AIM OF THE TASK
Only an exact copy of the records below will serve as the answer.

TASK DATA
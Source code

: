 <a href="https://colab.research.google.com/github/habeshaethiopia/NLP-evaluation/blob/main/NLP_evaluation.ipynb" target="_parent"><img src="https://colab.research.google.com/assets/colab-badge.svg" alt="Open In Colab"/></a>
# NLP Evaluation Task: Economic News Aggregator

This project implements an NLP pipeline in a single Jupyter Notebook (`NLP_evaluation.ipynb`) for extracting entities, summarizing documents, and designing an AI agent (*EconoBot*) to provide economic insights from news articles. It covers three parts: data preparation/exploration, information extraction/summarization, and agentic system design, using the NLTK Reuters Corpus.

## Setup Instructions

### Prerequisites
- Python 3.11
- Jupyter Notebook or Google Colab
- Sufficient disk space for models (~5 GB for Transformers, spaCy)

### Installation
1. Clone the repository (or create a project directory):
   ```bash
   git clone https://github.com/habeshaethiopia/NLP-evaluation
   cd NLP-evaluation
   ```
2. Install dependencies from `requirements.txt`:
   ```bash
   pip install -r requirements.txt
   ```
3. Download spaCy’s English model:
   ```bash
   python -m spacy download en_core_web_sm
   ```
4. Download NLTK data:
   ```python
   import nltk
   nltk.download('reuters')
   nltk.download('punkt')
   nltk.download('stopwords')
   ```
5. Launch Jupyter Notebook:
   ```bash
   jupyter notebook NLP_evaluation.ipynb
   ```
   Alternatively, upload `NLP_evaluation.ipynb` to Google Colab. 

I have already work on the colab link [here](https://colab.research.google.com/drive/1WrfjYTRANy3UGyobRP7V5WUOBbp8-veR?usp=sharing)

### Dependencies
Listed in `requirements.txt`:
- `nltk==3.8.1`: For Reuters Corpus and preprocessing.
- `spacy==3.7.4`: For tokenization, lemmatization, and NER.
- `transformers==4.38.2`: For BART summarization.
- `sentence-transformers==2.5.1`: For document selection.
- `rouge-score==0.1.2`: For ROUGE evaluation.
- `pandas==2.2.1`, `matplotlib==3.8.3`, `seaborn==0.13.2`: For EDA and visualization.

TASK OUTPUT
Source code

: <a href="https://colab.research.google.com/github/habeshaethiopia/NLP-evaluation/blob/main/NLP_evaluation.ipynb" target="_parent"><img src="https://colab.research.google.com/assets/colab-badge.svg" alt="Open In Colab"/></a>
# NLP Evaluation Task: Economic News Aggregator

This project implements an NLP pipeline in a single Jupyter Notebook (`NLP_evaluation.ipynb`) for extracting entities, summarizing documents, and designing an AI agent (*EconoBot*) to provide economic insights from news articles. It covers three parts: data preparation/exploration, information extraction/summarization, and agentic system design, using the NLTK Reuters Corpus.

## Setup Instructions

### Prerequisites
- Python 3.11
- Jupyter Notebook or Google Colab
- Sufficient disk space for models (~5 GB for Transformers, spaCy)

### Installation
1. Clone the repository (or create a project directory):
   ```bash
   git clone https://github.com/habeshaethiopia/NLP-evaluation
   cd NLP-evaluation
   ```
2. Install dependencies from `requirements.txt`:
   ```bash
   pip install -r requirements.txt
   ```
3. Download spaCy’s English model:
   ```bash
   python -m spacy download en_core_web_sm
   ```
4. Download NLTK data:
   ```python
   import nltk
   nltk.download('reuters')
   nltk.download('punkt')
   nltk.download('stopwords')
   ```
5. Launch Jupyter Notebook:
   ```bash
   jupyter notebook NLP_evaluation.ipynb
   ```
   Alternatively, upload `NLP_evaluation.ipynb` to Google Colab. 

I have already work on the colab link [here](https://colab.research.google.com/drive/1WrfjYTRANy3UGyobRP7V5WUOBbp8-veR?usp=sharing)

### Dependencies
Listed in `requirements.txt`:
- `nltk==3.8.1`: For Reuters Corpus and preprocessing.
- `spacy==3.7.4`: For tokenization, lemmatization, and NER.
- `transformers==4.38.2`: For BART summarization.
- `sentence-transformers==2.5.1`: For document selection.
- `rouge-score==0.1.2`: For ROUGE evaluation.
- `pandas==2.2.1`, `matplotlib==3.8.3`, `seaborn==0.13.2`: For EDA and visualization.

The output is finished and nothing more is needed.